■ EXERCISE AIM: Copy each entry below exactly as it appears.

━━━ EXERCISE MATERIALS ━━━

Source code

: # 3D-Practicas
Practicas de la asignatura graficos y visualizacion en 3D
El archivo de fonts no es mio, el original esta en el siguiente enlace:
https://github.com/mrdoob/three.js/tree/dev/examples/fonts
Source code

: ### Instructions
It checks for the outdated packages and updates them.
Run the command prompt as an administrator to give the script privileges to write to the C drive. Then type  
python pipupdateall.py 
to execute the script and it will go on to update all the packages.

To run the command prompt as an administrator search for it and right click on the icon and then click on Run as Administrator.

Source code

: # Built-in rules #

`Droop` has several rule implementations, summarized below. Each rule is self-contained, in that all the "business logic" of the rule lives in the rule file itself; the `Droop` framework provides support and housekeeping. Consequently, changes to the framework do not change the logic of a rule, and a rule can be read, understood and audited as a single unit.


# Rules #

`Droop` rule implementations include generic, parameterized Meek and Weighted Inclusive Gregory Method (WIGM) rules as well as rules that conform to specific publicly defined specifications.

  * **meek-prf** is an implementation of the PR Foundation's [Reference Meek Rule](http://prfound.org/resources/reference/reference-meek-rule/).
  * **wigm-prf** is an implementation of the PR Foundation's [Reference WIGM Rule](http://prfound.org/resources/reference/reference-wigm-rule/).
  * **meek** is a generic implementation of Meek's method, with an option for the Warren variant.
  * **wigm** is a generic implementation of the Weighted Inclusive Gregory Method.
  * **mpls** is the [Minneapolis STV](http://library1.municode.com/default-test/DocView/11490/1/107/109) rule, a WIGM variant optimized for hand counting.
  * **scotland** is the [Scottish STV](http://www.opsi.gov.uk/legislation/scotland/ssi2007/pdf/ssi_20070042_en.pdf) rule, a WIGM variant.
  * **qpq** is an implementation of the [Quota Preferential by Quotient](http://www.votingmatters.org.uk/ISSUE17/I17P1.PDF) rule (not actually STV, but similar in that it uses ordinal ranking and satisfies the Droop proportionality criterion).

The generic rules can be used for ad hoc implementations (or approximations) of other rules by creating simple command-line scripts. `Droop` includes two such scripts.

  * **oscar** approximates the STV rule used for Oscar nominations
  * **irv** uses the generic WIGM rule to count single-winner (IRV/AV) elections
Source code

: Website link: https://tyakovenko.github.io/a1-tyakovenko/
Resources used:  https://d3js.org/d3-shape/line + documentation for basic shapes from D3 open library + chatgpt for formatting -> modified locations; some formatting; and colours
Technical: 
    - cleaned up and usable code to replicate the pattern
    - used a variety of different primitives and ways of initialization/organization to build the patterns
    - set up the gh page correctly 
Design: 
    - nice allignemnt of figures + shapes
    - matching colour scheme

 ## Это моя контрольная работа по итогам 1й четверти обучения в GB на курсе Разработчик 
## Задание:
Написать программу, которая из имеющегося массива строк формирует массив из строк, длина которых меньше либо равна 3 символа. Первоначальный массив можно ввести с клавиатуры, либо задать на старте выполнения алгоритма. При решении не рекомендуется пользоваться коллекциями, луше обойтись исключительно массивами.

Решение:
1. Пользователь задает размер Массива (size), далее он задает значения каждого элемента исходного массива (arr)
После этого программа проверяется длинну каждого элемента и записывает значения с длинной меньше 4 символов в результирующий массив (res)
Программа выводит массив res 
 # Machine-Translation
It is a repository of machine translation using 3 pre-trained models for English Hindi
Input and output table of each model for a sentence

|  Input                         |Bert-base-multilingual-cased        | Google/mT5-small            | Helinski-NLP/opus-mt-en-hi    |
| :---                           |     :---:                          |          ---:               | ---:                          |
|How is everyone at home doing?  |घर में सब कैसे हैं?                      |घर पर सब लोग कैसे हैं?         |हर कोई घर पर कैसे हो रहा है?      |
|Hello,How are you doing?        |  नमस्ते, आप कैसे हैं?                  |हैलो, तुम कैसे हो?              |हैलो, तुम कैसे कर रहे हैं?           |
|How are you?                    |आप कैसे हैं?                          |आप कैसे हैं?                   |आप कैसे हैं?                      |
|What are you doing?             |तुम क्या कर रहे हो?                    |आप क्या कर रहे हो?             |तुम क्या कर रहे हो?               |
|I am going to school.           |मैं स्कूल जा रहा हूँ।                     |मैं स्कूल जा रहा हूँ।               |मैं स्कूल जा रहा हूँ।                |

━━━

■ WRITTEN ANSWER:
Source code

: # 3D-Practicas
Practicas de la asignatura graficos y visualizacion en 3D
El archivo de fonts no es mio, el original esta en el siguiente enlace:
https://github.com/mrdoob/three.js/tree/dev/examples/fonts
Source code

: ### Instructions
It checks for the outdated packages and updates them.
Run the command prompt as an administrator to give the script privileges to write to the C drive. Then type  
python pipupdateall.py 
to execute the script and it will go on to update all the packages.

To run the command prompt as an administrator search for it and right click on the icon and then click on Run as Administrator.

Source code

: # Built-in rules #

`Droop` has several rule implementations, summarized below. Each rule is self-contained, in that all the "business logic" of the rule lives in the rule file itself; the `Droop` framework provides support and housekeeping. Consequently, changes to the framework do not change the logic of a rule, and a rule can be read, understood and audited as a single unit.


# Rules #

`Droop` rule implementations include generic, parameterized Meek and Weighted Inclusive Gregory Method (WIGM) rules as well as rules that conform to specific publicly defined specifications.

  * **meek-prf** is an implementation of the PR Foundation's [Reference Meek Rule](http://prfound.org/resources/reference/reference-meek-rule/).
  * **wigm-prf** is an implementation of the PR Foundation's [Reference WIGM Rule](http://prfound.org/resources/reference/reference-wigm-rule/).
  * **meek** is a generic implementation of Meek's method, with an option for the Warren variant.
  * **wigm** is a generic implementation of the Weighted Inclusive Gregory Method.
  * **mpls** is the [Minneapolis STV](http://library1.municode.com/default-test/DocView/11490/1/107/109) rule, a WIGM variant optimized for hand counting.
  * **scotland** is the [Scottish STV](http://www.opsi.gov.uk/legislation/scotland/ssi2007/pdf/ssi_20070042_en.pdf) rule, a WIGM variant.
  * **qpq** is an implementation of the [Quota Preferential by Quotient](http://www.votingmatters.org.uk/ISSUE17/I17P1.PDF) rule (not actually STV, but similar in that it uses ordinal ranking and satisfies the Droop proportionality criterion).

The generic rules can be used for ad hoc implementations (or approximations) of other rules by creating simple command-line scripts. `Droop` includes two such scripts.

  * **oscar** approximates the STV rule used for Oscar nominations
  * **irv** uses the generic WIGM rule to count single-winner (IRV/AV) elections
Source code

: Website link: https://tyakovenko.github.io/a1-tyakovenko/
Resources used:  https://d3js.org/d3-shape/line + documentation for basic shapes from D3 open library + chatgpt for formatting -> modified locations; some formatting; and colours
Technical: 
    - cleaned up and usable code to replicate the pattern
    - used a variety of different primitives and ways of initialization/organization to build the patterns
    - set up the gh page correctly 
Design: 
    - nice allignemnt of figures + shapes
    - matching colour scheme

 ## Это моя контрольная работа по итогам 1й четверти обучения в GB на курсе Разработчик 
## Задание:
Написать программу, которая из имеющегося массива строк формирует массив из строк, длина которых меньше либо равна 3 символа. Первоначальный массив можно ввести с клавиатуры, либо задать на старте выполнения алгоритма. При решении не рекомендуется пользоваться коллекциями, луше обойтись исключительно массивами.

Решение:
1. Пользователь задает размер Массива (size), далее он задает значения каждого элемента исходного массива (arr)
После этого программа проверяется длинну каждого элемента и записывает значения с длинной меньше 4 символов в результирующий массив (res)
Программа выводит массив res 
 # Machine-Translation
It is a repository of machine translation using 3 pre-trained models for English Hindi
Input and output table of each model for a sentence

|  Input                         |Bert-base-multilingual-cased        | Google/mT5-small            | Helinski-NLP/opus-mt-en-hi    |
| :---                           |     :---:                          |          ---:               | ---:                          |
|How is everyone at home doing?  |घर में सब कैसे हैं?                      |घर पर सब लोग कैसे हैं?         |हर कोई घर पर कैसे हो रहा है?      |
|Hello,How are you doing?        |  नमस्ते, आप कैसे हैं?                  |हैलो, तुम कैसे हो?              |हैलो, तुम कैसे कर रहे हैं?           |
|How are you?                    |आप कैसे हैं?                          |आप कैसे हैं?                   |आप कैसे हैं?                      |
|What are you doing?             |तुम क्या कर रहे हो?                    |आप क्या कर रहे हो?             |तुम क्या कर रहे हो?               |
|I am going to school.           |मैं स्कूल जा रहा हूँ।                     |मैं स्कूल जा रहा हूँ।               |मैं स्कूल जा रहा हूँ।                |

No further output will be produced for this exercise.